Y era cierto. Pero ella hizo como si no hubiera oído, y comentó:
—He arreglado un lugar donde pueden charlar tranquilos, sin que los molesten. —Bien —contesté, e
imaginé enseguida dos sillones de piel junto al hogar encendido
de una salita con paneles de madera, donde dos viejos soldados podrían beber y charlar. Pero ella nos llevó
a la cocina y nos hizo sentar en dos sillas de respaldo rígido, junto a la típica mesa de superficie blanca y
brillante.
Nos sentamos. O’Hare estaba algo confuso, pero no me decía lo que ocurría. Por mi parte, no podía imaginar
qué era lo que podía molestar a Mary de aquella manera. Yo era un hombre de buena familia, me había
casado solamente una vez, no era un borracho y no le había hecho nada sucio a su marido durante la guerra.
Ella se sirvió una Coca-Cola, haciendo un ostentoso ruido con los cubitos de hielo sobre el fregadero de
acero inoxidable. Después se fue al otro extremo de la casa.
Le pregunté a O’Hare qué podía haber hecho o dicho para irritarla de aquella manera.
—Todo va bien —dijo él—. No te preocupes por ello. No tiene nada que ver contigo.

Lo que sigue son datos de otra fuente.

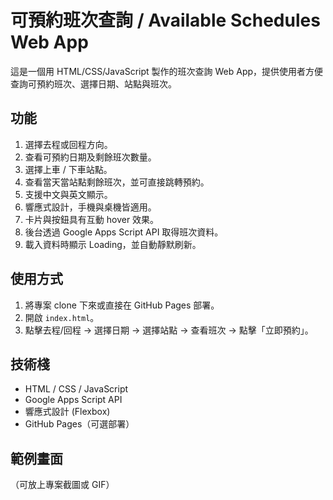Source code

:# 可預約班次查詢 / Available Schedules Web App

這是一個用 HTML/CSS/JavaScript 製作的班次查詢 Web App，提供使用者方便查詢可預約班次、選擇日期、站點與班次。

## 功能

1. 選擇去程或回程方向。
2. 查看可預約日期及剩餘班次數量。
3. 選擇上車 / 下車站點。
4. 查看當天當站點剩餘班次，並可直接跳轉預約。
5. 支援中文與英文顯示。
6. 響應式設計，手機與桌機皆適用。
7. 卡片與按鈕具有互動 hover 效果。
8. 後台透過 Google Apps Script API 取得班次資料。
9. 載入資料時顯示 Loading，並自動靜默刷新。

## 使用方式

1. 將專案 clone 下來或直接在 GitHub Pages 部署。
2. 開啟 `index.html`。
3. 點擊去程/回程 → 選擇日期 → 選擇站點 → 查看班次 → 點擊「立即預約」。

## 技術棧

- HTML / CSS / JavaScript
- Google Apps Script API
- 響應式設計 (Flexbox)
- GitHub Pages（可選部署）

## 範例畫面

（可放上專案截圖或 GIF）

Estábamos allí intentando recordar, y Mary continuaba haciendo ruido. Al final entró en la cocina otra vez y
tomó otra Coca-Cola. De nuevo sacó una bandeja de cubitos de la nevera y la golpeó en el fregadero.
—¡Entonces no eran más que niños!
—¿Qué? —pregunté.
—Durante la guerra no eran más que unos niños, como los que ahora juegan arriba. Asentí. Era cierto,
durante la guerra no éramos más que unos necios e ingenuos
bebés.
—Pero no lo escribirás así, claro —prosiguió. No era una pregunta; era una
acusación.
—Yo... no sé —balbucí.
—Pues yo sí que lo sé —exclamó—. Pretenderás hacer creer que eran verdaderos
hombres, no unos niños, y un día serán representados en el cine por Frank Sinatra, John Wayne o cualquier
otro de los encantadores y guerreros galanes de la pantalla. Y la guerra parecerá algo tan maravilloso que
tendremos muchas más. Y la harán unos niños como los que están jugando arriba.
Fuente: Kurt Vonnegut, Matadero cinco. Trad. Margarita García de Miró. Barcelona: Editorial Anagrama
(1991), pp. 18-21 (fragmento adaptado).